Return, from the data that follows, each line that holds the word "logs".
[[ Extracted entries open ]]
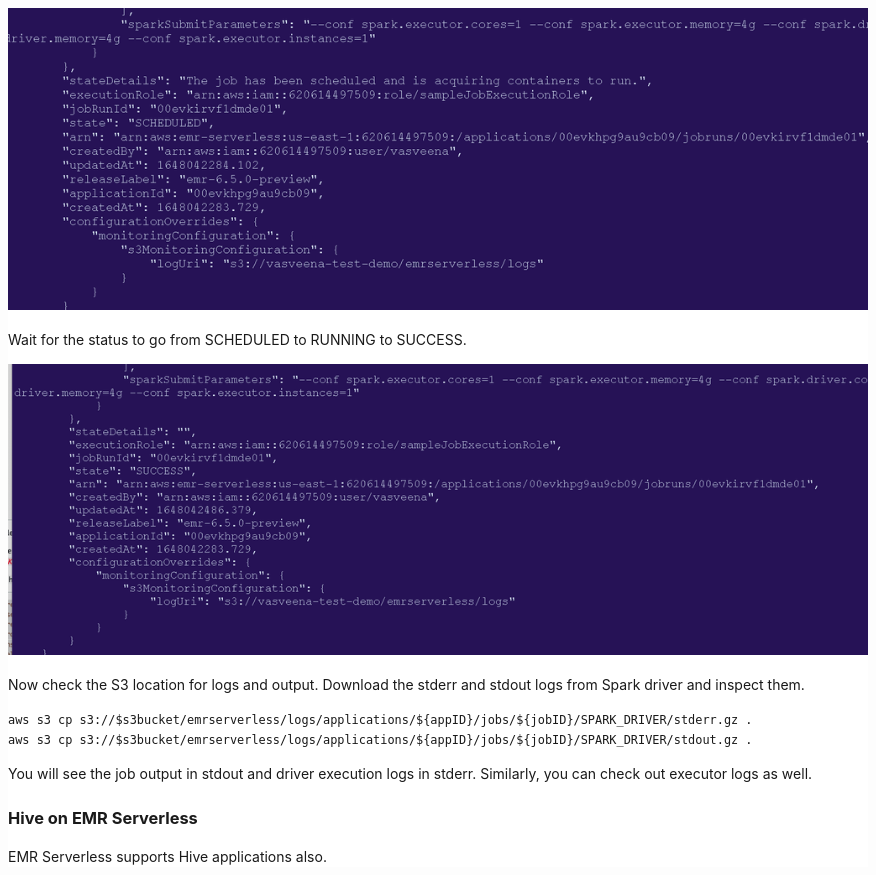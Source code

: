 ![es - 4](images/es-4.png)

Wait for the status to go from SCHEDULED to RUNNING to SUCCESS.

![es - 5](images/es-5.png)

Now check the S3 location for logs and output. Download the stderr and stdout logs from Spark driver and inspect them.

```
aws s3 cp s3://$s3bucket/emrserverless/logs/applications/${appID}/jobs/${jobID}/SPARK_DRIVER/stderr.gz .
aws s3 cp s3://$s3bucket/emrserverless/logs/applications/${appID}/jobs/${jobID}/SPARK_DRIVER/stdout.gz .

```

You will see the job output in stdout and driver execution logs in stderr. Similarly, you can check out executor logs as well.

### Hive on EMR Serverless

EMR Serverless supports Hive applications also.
[[ Extracted entries closed ]]
[[ Extracted entries open ]]
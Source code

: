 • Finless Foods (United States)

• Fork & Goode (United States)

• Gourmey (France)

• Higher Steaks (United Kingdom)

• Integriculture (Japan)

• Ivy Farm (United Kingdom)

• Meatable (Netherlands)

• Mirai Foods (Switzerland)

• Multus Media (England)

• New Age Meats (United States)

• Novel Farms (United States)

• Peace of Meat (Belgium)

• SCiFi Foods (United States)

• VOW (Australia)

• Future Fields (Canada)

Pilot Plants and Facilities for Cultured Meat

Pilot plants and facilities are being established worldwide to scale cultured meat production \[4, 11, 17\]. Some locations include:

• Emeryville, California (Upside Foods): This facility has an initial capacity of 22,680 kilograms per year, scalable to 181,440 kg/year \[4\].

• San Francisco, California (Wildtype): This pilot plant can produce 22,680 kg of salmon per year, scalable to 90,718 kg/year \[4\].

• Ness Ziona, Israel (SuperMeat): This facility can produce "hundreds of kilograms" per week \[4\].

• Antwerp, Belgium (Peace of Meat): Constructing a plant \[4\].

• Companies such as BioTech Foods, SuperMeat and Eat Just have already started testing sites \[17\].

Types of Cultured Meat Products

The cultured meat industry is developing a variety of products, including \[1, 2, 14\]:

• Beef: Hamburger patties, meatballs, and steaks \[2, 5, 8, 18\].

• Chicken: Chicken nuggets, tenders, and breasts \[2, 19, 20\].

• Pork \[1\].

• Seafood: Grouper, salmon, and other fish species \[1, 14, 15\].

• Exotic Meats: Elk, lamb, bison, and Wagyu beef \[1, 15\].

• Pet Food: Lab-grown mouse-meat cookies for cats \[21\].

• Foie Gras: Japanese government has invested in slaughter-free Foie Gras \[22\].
[[ Extracted entries closed ]]
Response to the exercise:
Now check the S3 location for logs and output. Download the stderr and stdout logs from Spark driver and inspect them.
aws s3 cp s3://$s3bucket/emrserverless/logs/applications/${appID}/jobs/${jobID}/SPARK_DRIVER/stderr.gz .
aws s3 cp s3://$s3bucket/emrserverless/logs/applications/${appID}/jobs/${jobID}/SPARK_DRIVER/stdout.gz .
You will see the job output in stdout and driver execution logs in stderr. Similarly, you can check out executor logs as well.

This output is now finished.